La leggina di cui stiamo parlando, in realtà, non fece che aggiungere un altro privilegio a quello monumentale già riservato al fondo Inps dei telefonici. Al quale non si applicava il tetto massimo dei 200 milioni di lire l’anno. La ragione? Semplice: nessuno dei dipendenti arrivava a quella cifra. Soltanto che a quel fondo si erano iscritti anche i manager. Tutti, anche se in teoria avrebbero dovuto versare i contributi all’Inpdai. Ma dato che all’Istituto previdenziale dei dirigenti d’azienda alle pensioni d’oro era in vigore appunto quel limite, avevano evidentemente preferito confondersi con gli operai e gli impiegati nel fondo dei telefonici. E quando gli stipendi hanno cominciato a lievitare come la panna montata, l’ondata di piena è stata terrificante. Anche perché le regole del contributivo garantivano pensioni praticamente identiche all’ultimo stipendio. Il capo della Sip Paolo Benzoni andò via con 39,2 milioni di lire al mese. Ernesto Pascale con 42. Francesco Chirichigno con 36. Umberto Silvestri con 38,5. Francesco Silvano con 37,3. L’elenco delle superpensioni telefoniche è sterminato, ed è arrivato fino a noi. Senza offrire risposta alla domanda più banale: perché in tanti anni non sono mai state cambiate le regole? Difficile dire.
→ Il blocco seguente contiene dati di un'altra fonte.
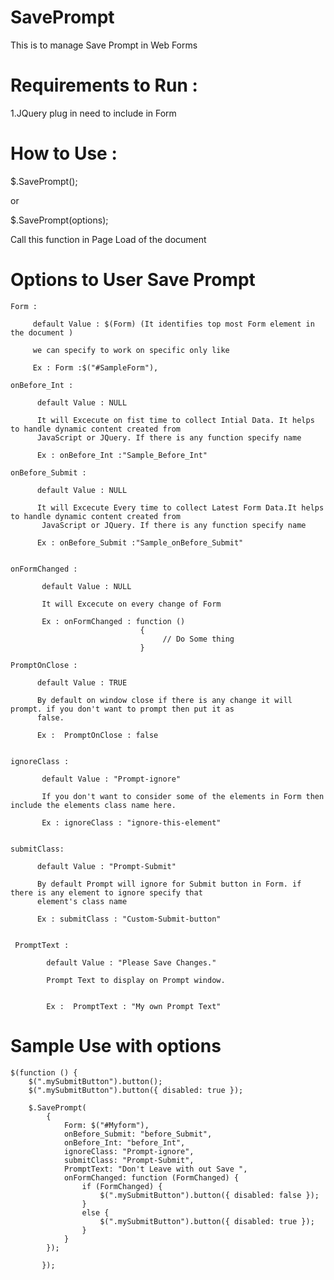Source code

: SavePrompt
==========

This is to manage Save Prompt in Web Forms


Requirements to Run :
============================
 
  1.JQuery plug in need to include in Form
  
  
How to Use :
============================

 $.SavePrompt();
 
 or
 
 $.SavePrompt(options);
 
 Call this function in Page Load of the document
 
Options to User Save Prompt
============================
 
   
    Form : 
   
         default Value : $(Form) (It identifies top most Form element in the document )
         
         we can specify to work on specific only like 
         
         Ex : Form :$("#SampleForm"),
         
    onBefore_Int :
          
          default Value : NULL
          
          It will Excecute on fist time to collect Intial Data. It helps to handle dynamic content created from  
          JavaScript or JQuery. If there is any function specify name
          
          Ex : onBefore_Int :"Sample_Before_Int"
          
    onBefore_Submit :
    
          default Value : NULL
          
          It will Excecute Every time to collect Latest Form Data.It helps to handle dynamic content created from 
           JavaScript or JQuery. If there is any function specify name
          
          Ex : onBefore_Submit :"Sample_onBefore_Submit"
          
          
    onFormChanged :
     
           default Value : NULL
           
           It will Excecute on every change of Form
           
           Ex : onFormChanged : function ()
                                 {
                                      // Do Some thing
                                 }
                                 
    PromptOnClose : 
         
          default Value : TRUE
          
          By default on window close if there is any change it will prompt. if you don't want to prompt then put it as 
          false.
          
          Ex :  PromptOnClose : false
          
      
    ignoreClass : 
           
           default Value : "Prompt-ignore"
           
           If you don't want to consider some of the elements in Form then include the elements class name here.
           
           Ex : ignoreClass : "ignore-this-element"
           
       
    submitClass:
              
          default Value : "Prompt-Submit"
          
          By default Prompt will ignore for Submit button in Form. if there is any element to ignore specify that 
          element's class name
          
          Ex : submitClass : "Custom-Submit-button"
          
          
     PromptText :
            
            default Value : "Please Save Changes." 
            
            Prompt Text to display on Prompt window. 
            
            
            Ex :  PromptText : "My own Prompt Text"
            
            
Sample Use with options
==============================

    $(function () {
        $(".mySubmitButton").button();
        $(".mySubmitButton").button({ disabled: true });

        $.SavePrompt(
            {
                Form: $("#Myform"),
                onBefore_Submit: "before_Submit",
                onBefore_Int: "before_Int",
                ignoreClass: "Prompt-ignore",
                submitClass: "Prompt-Submit",
                PromptText: "Don't Leave with out Save ",
                onFormChanged: function (FormChanged) {
                    if (FormChanged) {
                        $(".mySubmitButton").button({ disabled: false });
                    }
                    else {
                        $(".mySubmitButton").button({ disabled: true });
                    }
                }
            });
            
           });
    
    
    
           
          
          
         
 

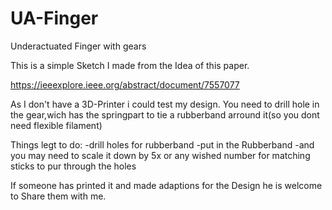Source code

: # UA-Finger
Underactuated Finger with gears

This is a simple Sketch I made from the Idea of this paper.

https://ieeexplore.ieee.org/abstract/document/7557077

As I don't have a 3D-Printer i could test my design.
You need to drill hole in the gear,wich has the springpart to tie a rubberband arround it(so you dont need flexible filament)

Things legt to do:
-drill holes for rubberband
-put in the Rubberband
-and you may need to scale it down by 5x or any wished number for matching sticks to pur through the holes

If someone has printed it and made adaptions for the Design he is welcome to Share them with me.


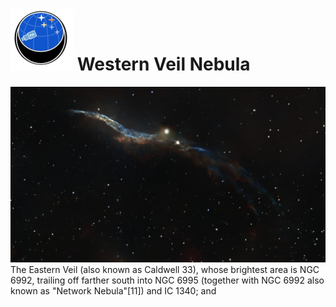 # ![](../Imaging//Common/pyl-tiny.png) Western Veil Nebula
![IMG](../Imaging//HD/Western_Veil_Nebula.jpg)
The Eastern Veil (also known as Caldwell 33), whose brightest area is NGC 6992, trailing off farther south into NGC 6995 (together with NGC 6992 also known as "Network Nebula"[11]) and IC 1340; and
Certo, però, nel Bengodi pensionistico made in Italy i telefonici sono sempre stati in buona compagnia. Tetto o non tetto. Basterebbe ricordare i sontuosi trattamenti previdenziali dei dirigenti dell’Enel, che potevano aggirare il limite dei 200 milioni annui grazie a un faraonico fondo integrativo aziendale pagato dagli utenti con le bollette. Memorabili alcune pensioni, come quelle dei due direttori generali che si sono succeduti prima della trasformazione in spa, Alberto Negroni e Alfonso Limbruno, che si ritirarono entrambi con assegni da 37 milioni (di lire) al mese.
Somme certamente enormi. Che fanno però sorridere al confronto di certe pensioni garantite, secondo regole che nessuno ha mai voluto mettere davvero in discussione, dallo Stato. L’ex segretario generale del Senato Antonio Malaschini, ex sottosegretario alla presidenza con Mario Monti, ha dichiarato di percepire una pensione di 519 mila euro lordi l’anno. Somma alla quale si deve aggiungere ora lo stipendio da Consigliere di stato. Perché le pensioni d’oro, da noi, hanno una particolarità: spesso chi le incassa continua a lavorare, talvolta ricoprendo incarichi pubblici altrettanto dorati.
Per non parlare di altre micidiali stravaganze. La nomina a capo dell’Agenzia siciliana dei rifiuti, l’avvocato Felice Crosta, dirigente della Regione, fu accompagnata da un emendamento approvato anch’esso in un baleno dall’assemblea regionale grazie al quale gli venne riconosciuta di lì a poco una pensione di 460 mila euro. Dopo un’estenuante battaglia legale quell’assurdità è stata cancellata. Ma la storia la dice lunga su come funziona ancora l’Italia: tutto sommato, non è poi così diversa da quella della leggina che favorì Agnes e forse pochi altri.
Ed è per questo che nel Paese dove le persone normali la pensione se la sognano, mentre le pensioni d’oro si accompagnano di regola a una retribuzione sontuosa, sarebbe forse il caso di prenderla seriamente in considerazione, la proposta avanzata da Bruno Tabacci, Angelo Rughetti, Andrea Romano e Fabio Melilli in una lettera al Corriere: i pensionati d’oro che intascano stipendi (pubblici) d’oro scelgano fra la pensione e lo stipendio. È una richiesta così scandalosa?